§ **Task item**
Omit the pictures, then reproduce every remaining record exactly.

§ **The input**
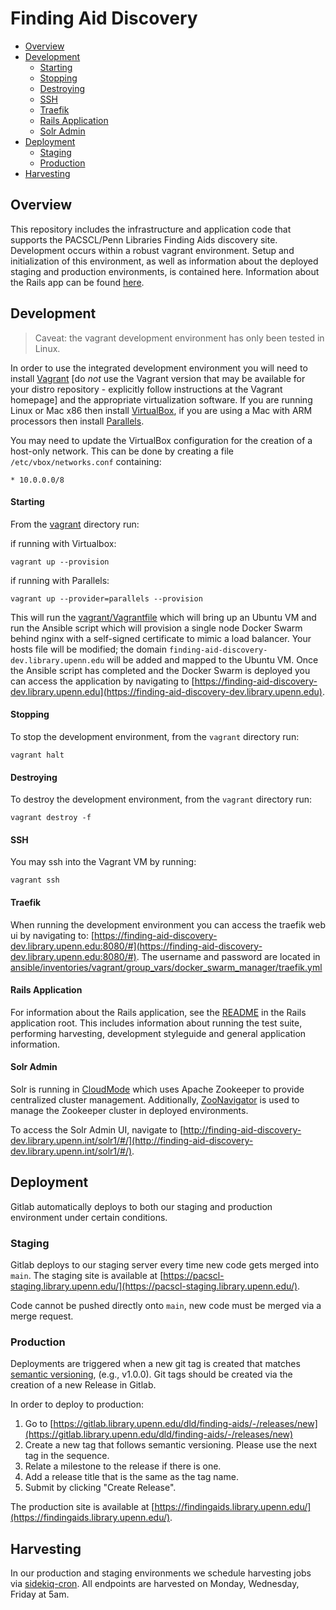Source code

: # Finding Aid Discovery

- [Overview](#overview)
- [Development](#development)
  - [Starting](#starting)
  - [Stopping](#stopping)
  - [Destroying](#destroying)
  - [SSH](#ssh)
  - [Traefik](#traefik)
  - [Rails Application](#rails-application)
  - [Solr Admin](#solr-admin)
- [Deployment](#deployment)
  - [Staging](#staging)
  - [Production](#production)
- [Harvesting](#harvesting)

## Overview
This repository includes the infrastructure and application code that supports the PACSCL/Penn Libraries Finding Aids discovery site. Development occurs within a robust vagrant environment. Setup and initialization of this environment, as well as information about the deployed staging and production environments, is contained here. Information about the Rails app can be found [here](/ansible/roles/finding_aid_discovery/files/src/README.md).

## Development

> Caveat: the vagrant development environment has only been tested in Linux.

In order to use the integrated development environment you will need to install [Vagrant](https://www.vagrantup.com/docs/installation) [do *not* use the Vagrant version that may be available for your distro repository - explicitly follow instructions at the Vagrant homepage] and the appropriate virtualization software. If you are running Linux or Mac x86 then install [VirtualBox](https://www.virtualbox.org/wiki/Linux_Downloads), if you are using a Mac with ARM processors then install [Parallels](https://www.parallels.com/).

You may need to update the VirtualBox configuration for the creation of a host-only network. This can be done by creating a file `/etc/vbox/networks.conf` containing:

```
* 10.0.0.0/8
```

#### Starting

From the [vagrant](vagrant) directory run:


if running with Virtualbox:
```
vagrant up --provision
```

if running with Parallels:
```
vagrant up --provider=parallels --provision
```

This will run the [vagrant/Vagrantfile](vagrant/Vagrantfile) which will bring up an Ubuntu VM and run the Ansible script which will provision a single node Docker Swarm behind nginx with a self-signed certificate to mimic a load balancer. Your hosts file will be modified; the domain `finding-aid-discovery-dev.library.upenn.edu` will be added and mapped to the Ubuntu VM. Once the Ansible script has completed and the Docker Swarm is deployed you can access the application by navigating to [https://finding-aid-discovery-dev.library.upenn.edu](https://finding-aid-discovery-dev.library.upenn.edu).

#### Stopping

To stop the development environment, from the `vagrant` directory run:

```
vagrant halt
```

#### Destroying

To destroy the development environment, from the `vagrant` directory run:

```
vagrant destroy -f
```

#### SSH

You may ssh into the Vagrant VM by running:

```
vagrant ssh
```

#### Traefik

When running the development environment you can access the traefik web ui by navigating to: [https://finding-aid-discovery-dev.library.upenn.edu:8080/#](https://finding-aid-discovery-dev.library.upenn.edu:8080/#). The username and password are located in [ansible/inventories/vagrant/group_vars/docker_swarm_manager/traefik.yml](ansible/inventories/vagrant/group_vars/docker_swarm_manager/traefik.yml)


#### Rails Application
For information about the Rails application, see the [README](/ansible/roles/finding_aid_discovery/files/src/README.md) in the Rails application root. This includes information about running the test suite, performing harvesting, development styleguide and general application information.

#### Solr Admin

Solr is running in [CloudMode](https://solr.apache.org/guide/solr/latest/deployment-guide/cluster-types.html#solrcloud-mode) which uses Apache Zookeeper to provide centralized cluster management. Additionally, [ZooNavigator](https://github.com/elkozmon/zoonavigator) is used to manage the Zookeeper cluster in deployed environments.

To access the Solr Admin UI, navigate to [http://finding-aid-discovery-dev.library.upenn.int/solr1/#/](http://finding-aid-discovery-dev.library.upenn.int/solr1/#/).

## Deployment
Gitlab automatically deploys to both our staging and production environment under certain conditions.

### Staging
Gitlab deploys to our staging server every time new code gets merged into `main`. The staging site is available at [https://pacscl-staging.library.upenn.edu/](https://pacscl-staging.library.upenn.edu/).

Code cannot be pushed directly onto `main`, new code must be merged via a merge request.

### Production
Deployments are triggered when a new git tag is created that matches [semantic versioning](https://semver.org/), (e.g., v1.0.0). Git tags should be created via the creation of a new Release in Gitlab.

In order to deploy to production:
1. Go to [https://gitlab.library.upenn.edu/dld/finding-aids/-/releases/new](https://gitlab.library.upenn.edu/dld/finding-aids/-/releases/new)
2. Create a new tag that follows semantic versioning. Please use the next tag in the sequence.
3. Relate a milestone to the release if there is one.
4. Add a release title that is the same as the tag name.
5. Submit by clicking "Create Release".

The production site is available at [https://findingaids.library.upenn.edu/](https://findingaids.library.upenn.edu/).

## Harvesting
In our production and staging environments we schedule harvesting jobs via [sidekiq-cron](https://github.com/ondrejbartas/sidekiq-cron). All endpoints are harvested on Monday, Wednesday, Friday at 5am.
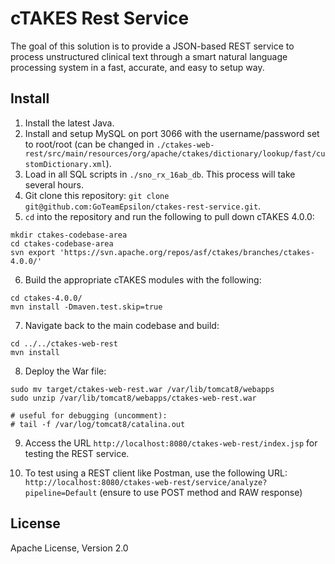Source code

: # cTAKES Rest Service

The goal of this solution is to provide a JSON-based REST service to process unstructured clinical text through a smart natural language processing system in a fast, accurate, and easy to setup way.

## Install

1. Install the latest Java.
2. Install and setup MySQL on port 3066 with the username/password set to root/root (can be changed in `./ctakes-web-rest/src/main/resources/org/apache/ctakes/dictionary/lookup/fast/customDictionary.xml`).
3. Load in all SQL scripts in `./sno_rx_16ab_db`. This process will take several hours.
4. Git clone this repository: `git clone git@github.com:GoTeamEpsilon/ctakes-rest-service.git`.
5. `cd` into the repository and run the following to pull down cTAKES 4.0.0:

```
mkdir ctakes-codebase-area
cd ctakes-codebase-area
svn export 'https://svn.apache.org/repos/asf/ctakes/branches/ctakes-4.0.0/'
```

6. Build the appropriate cTAKES modules with the following:

```
cd ctakes-4.0.0/  
mvn install -Dmaven.test.skip=true
```

7. Navigate back to the main codebase and build:
```
cd ../../ctakes-web-rest
mvn install
```

8. Deploy the War file:

```
sudo mv target/ctakes-web-rest.war /var/lib/tomcat8/webapps
sudo unzip /var/lib/tomcat8/webapps/ctakes-web-rest.war

# useful for debugging (uncomment):
# tail -f /var/log/tomcat8/catalina.out
```

9. Access the URL `http://localhost:8080/ctakes-web-rest/index.jsp` for testing the REST service.

10. To test using a REST client like Postman, use the following URL: ` http://localhost:8080/ctakes-web-rest/service/analyze?pipeline=Default` (ensure to use POST method and RAW response)


## License

Apache License, Version 2.0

§ **Response to this exercise**
Source code

: # Finding Aid Discovery

- [Overview](#overview)
- [Development](#development)
  - [Starting](#starting)
  - [Stopping](#stopping)
  - [Destroying](#destroying)
  - [SSH](#ssh)
  - [Traefik](#traefik)
  - [Rails Application](#rails-application)
  - [Solr Admin](#solr-admin)
- [Deployment](#deployment)
  - [Staging](#staging)
  - [Production](#production)
- [Harvesting](#harvesting)

## Overview
This repository includes the infrastructure and application code that supports the PACSCL/Penn Libraries Finding Aids discovery site. Development occurs within a robust vagrant environment. Setup and initialization of this environment, as well as information about the deployed staging and production environments, is contained here. Information about the Rails app can be found [here](/ansible/roles/finding_aid_discovery/files/src/README.md).

## Development

> Caveat: the vagrant development environment has only been tested in Linux.

In order to use the integrated development environment you will need to install [Vagrant](https://www.vagrantup.com/docs/installation) [do *not* use the Vagrant version that may be available for your distro repository - explicitly follow instructions at the Vagrant homepage] and the appropriate virtualization software. If you are running Linux or Mac x86 then install [VirtualBox](https://www.virtualbox.org/wiki/Linux_Downloads), if you are using a Mac with ARM processors then install [Parallels](https://www.parallels.com/).

You may need to update the VirtualBox configuration for the creation of a host-only network. This can be done by creating a file `/etc/vbox/networks.conf` containing:

```
* 10.0.0.0/8
```

#### Starting

From the [vagrant](vagrant) directory run:


if running with Virtualbox:
```
vagrant up --provision
```

if running with Parallels:
```
vagrant up --provider=parallels --provision
```

This will run the [vagrant/Vagrantfile](vagrant/Vagrantfile) which will bring up an Ubuntu VM and run the Ansible script which will provision a single node Docker Swarm behind nginx with a self-signed certificate to mimic a load balancer. Your hosts file will be modified; the domain `finding-aid-discovery-dev.library.upenn.edu` will be added and mapped to the Ubuntu VM. Once the Ansible script has completed and the Docker Swarm is deployed you can access the application by navigating to [https://finding-aid-discovery-dev.library.upenn.edu](https://finding-aid-discovery-dev.library.upenn.edu).

#### Stopping

To stop the development environment, from the `vagrant` directory run:

```
vagrant halt
```

#### Destroying

To destroy the development environment, from the `vagrant` directory run:

```
vagrant destroy -f
```

#### SSH

You may ssh into the Vagrant VM by running:

```
vagrant ssh
```

#### Traefik

When running the development environment you can access the traefik web ui by navigating to: [https://finding-aid-discovery-dev.library.upenn.edu:8080/#](https://finding-aid-discovery-dev.library.upenn.edu:8080/#). The username and password are located in [ansible/inventories/vagrant/group_vars/docker_swarm_manager/traefik.yml](ansible/inventories/vagrant/group_vars/docker_swarm_manager/traefik.yml)


#### Rails Application
For information about the Rails application, see the [README](/ansible/roles/finding_aid_discovery/files/src/README.md) in the Rails application root. This includes information about running the test suite, performing harvesting, development styleguide and general application information.

#### Solr Admin

Solr is running in [CloudMode](https://solr.apache.org/guide/solr/latest/deployment-guide/cluster-types.html#solrcloud-mode) which uses Apache Zookeeper to provide centralized cluster management. Additionally, [ZooNavigator](https://github.com/elkozmon/zoonavigator) is used to manage the Zookeeper cluster in deployed environments.

To access the Solr Admin UI, navigate to [http://finding-aid-discovery-dev.library.upenn.int/solr1/#/](http://finding-aid-discovery-dev.library.upenn.int/solr1/#/).

## Deployment
Gitlab automatically deploys to both our staging and production environment under certain conditions.

### Staging
Gitlab deploys to our staging server every time new code gets merged into `main`. The staging site is available at [https://pacscl-staging.library.upenn.edu/](https://pacscl-staging.library.upenn.edu/).

Code cannot be pushed directly onto `main`, new code must be merged via a merge request.

### Production
Deployments are triggered when a new git tag is created that matches [semantic versioning](https://semver.org/), (e.g., v1.0.0). Git tags should be created via the creation of a new Release in Gitlab.

In order to deploy to production:
1. Go to [https://gitlab.library.upenn.edu/dld/finding-aids/-/releases/new](https://gitlab.library.upenn.edu/dld/finding-aids/-/releases/new)
2. Create a new tag that follows semantic versioning. Please use the next tag in the sequence.
3. Relate a milestone to the release if there is one.
4. Add a release title that is the same as the tag name.
5. Submit by clicking "Create Release".

The production site is available at [https://findingaids.library.upenn.edu/](https://findingaids.library.upenn.edu/).

## Harvesting
In our production and staging environments we schedule harvesting jobs via [sidekiq-cron](https://github.com/ondrejbartas/sidekiq-cron). All endpoints are harvested on Monday, Wednesday, Friday at 5am.
Source code

: # cTAKES Rest Service

The goal of this solution is to provide a JSON-based REST service to process unstructured clinical text through a smart natural language processing system in a fast, accurate, and easy to setup way.

## Install

1. Install the latest Java.
2. Install and setup MySQL on port 3066 with the username/password set to root/root (can be changed in `./ctakes-web-rest/src/main/resources/org/apache/ctakes/dictionary/lookup/fast/customDictionary.xml`).
3. Load in all SQL scripts in `./sno_rx_16ab_db`. This process will take several hours.
4. Git clone this repository: `git clone git@github.com:GoTeamEpsilon/ctakes-rest-service.git`.
5. `cd` into the repository and run the following to pull down cTAKES 4.0.0:

```
mkdir ctakes-codebase-area
cd ctakes-codebase-area
svn export 'https://svn.apache.org/repos/asf/ctakes/branches/ctakes-4.0.0/'
```

6. Build the appropriate cTAKES modules with the following:

```
cd ctakes-4.0.0/  
mvn install -Dmaven.test.skip=true
```

7. Navigate back to the main codebase and build:
```
cd ../../ctakes-web-rest
mvn install
```

8. Deploy the War file:

```
sudo mv target/ctakes-web-rest.war /var/lib/tomcat8/webapps
sudo unzip /var/lib/tomcat8/webapps/ctakes-web-rest.war

# useful for debugging (uncomment):
# tail -f /var/log/tomcat8/catalina.out
```

9. Access the URL `http://localhost:8080/ctakes-web-rest/index.jsp` for testing the REST service.

10. To test using a REST client like Postman, use the following URL: ` http://localhost:8080/ctakes-web-rest/service/analyze?pipeline=Default` (ensure to use POST method and RAW response)


## License

Apache License, Version 2.0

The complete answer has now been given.